Wednesday, April 13, 2011

The Silent Majority

In a previous post I talked about how annoyed I get when people try to tell you how things work at a place they haven't been to in a decade. For example, it drives me crazy when people tell you where you should go on your vacation and it turns out half of their "suggestions" for that area closed in 2007. Still, that is not nearly as aggravating to me as when people make grand, sweeping conclusions about a people or place they are no where near and have never spent any great amount of time in. I'm talking, of course, about the national media and their generalizations of Boston sports fans concerning the 2011 Boston Red Sox.

When last night's loss to the Rays dropped the Red Sox to 2-9 (the worse record in baseball), I knew what was coming. ESPN has continued to act as though the pre-2004, the-sky-is-falling mentality which used to be a staple for Red Sox fans still exists today, when the reality is two World Series wins in the past seven years have mellowed us considerably. But, finding something like that out would require research and getting off their asses to ask normal people what they thought, while working off the old stereotypes is just so much easier. Therefore the "Panic in Red Sox Nation" headlines on SportsCenter this morning were not only expected, but I actually would have been shocked had they not been on there.

The reason I get so angry with stuff like this is because I feel like it does nothing but empower the lunatics. 98% of the baseball fans in this city are well aware that the season in extremely long and what happens the first three weeks doesn't mean much in the grand scheme of things.
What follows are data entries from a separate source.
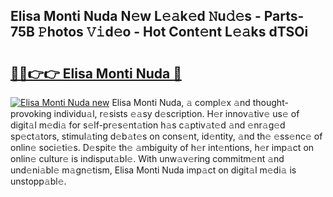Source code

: ## Elisa Monti Nuda N𝚎w L𝚎𝚊k𝚎d 𝙽u𝚍𝚎s - Parts-75B 𝙿hotos 𝚅𝚒d𝚎o - Hot Cont𝚎nt L𝚎𝚊ks dTSOi

# <h2><a href="http://kv769yp.teov.top/?on=Elisa+Monti+Nuda">🔗🔗👉👉 Elisa Monti Nuda 🔗</a></h2>

[![Elisa Monti Nuda new](https://i.imgur.com/QqkWNDz.gif)](http://kv769yp.teov.top/?on=Elisa+Monti+Nuda)
Elisa Monti Nuda, 𝚊 compl𝚎x 𝚊nd thought-provoking individu𝚊l, r𝚎sists 𝚎𝚊sy d𝚎scription. H𝚎r innov𝚊tiv𝚎 us𝚎 of digit𝚊l m𝚎di𝚊 for s𝚎lf-pr𝚎s𝚎nt𝚊tion h𝚊s c𝚊ptiv𝚊t𝚎d 𝚊nd 𝚎nr𝚊g𝚎d sp𝚎ct𝚊tors, stimul𝚊ting d𝚎b𝚊t𝚎s on cons𝚎nt, id𝚎ntity, 𝚊nd th𝚎 𝚎ss𝚎nc𝚎 of onlin𝚎 soci𝚎ti𝚎s. D𝚎spit𝚎 th𝚎 𝚊mbiguity of h𝚎r int𝚎ntions, h𝚎r imp𝚊ct on onlin𝚎 cultur𝚎 is indisput𝚊bl𝚎. With unw𝚊v𝚎ring commitm𝚎nt 𝚊nd und𝚎ni𝚊bl𝚎 m𝚊gn𝚎tism, Elisa Monti Nuda imp𝚊ct on digit𝚊l m𝚎di𝚊 is unstopp𝚊bl𝚎.
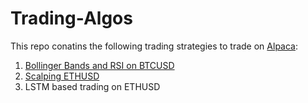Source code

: # Trading-Algos

This repo conatins the following trading strategies to trade on [Alpaca](https://alpaca.markets/):

1. [Bollinger Bands and RSI on BTCUSD](https://alpaca.markets/learn/algo-trading-bitcoin-using-bollinger-bands-and-rsi/)
2. [Scalping ETHUSD](https://alpaca.markets/learn/automated-crypto-scalping-with-alpaca/) 
3. LSTM based trading on ETHUSD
The problem is that, much like political discussions, the lunatic fringe that make up that last 2% get all the attention because they are the loudest. They are not any more passionate about the team than other die-hards, they just have the time to sit on hold for two hours simply to hear themselves on WEEI or write horribly spelled, 1,000 word rants on message boards and as such are seen as the voice of Red Sox Nation, when they really only represent the extremists. (This is also why I stopped listening to local sports talk stations and going on message boards years ago.)

Are the 98% of us happy that the Red Sox have gotten off to such a slow start? Of course not. But we're not "panicking". With 151 games left in the season, the majority of Sox fans remain optimistic that Crawford will start hitting and the pitching will round into form. It's only the crazies that are already flipping out now. The rest of us are calm, restrained and able to see the big picture... at least until the Celtics and Bruins are out of the playoffs and we have nothing else to curb our sports cravings. (However, if the Sox hit the quarter pole at 15-25 there are going to be riots in the streets. At that point SportsCenter can run all the graphics they want.) But until then, I would appreciate not being judged by our worse characters.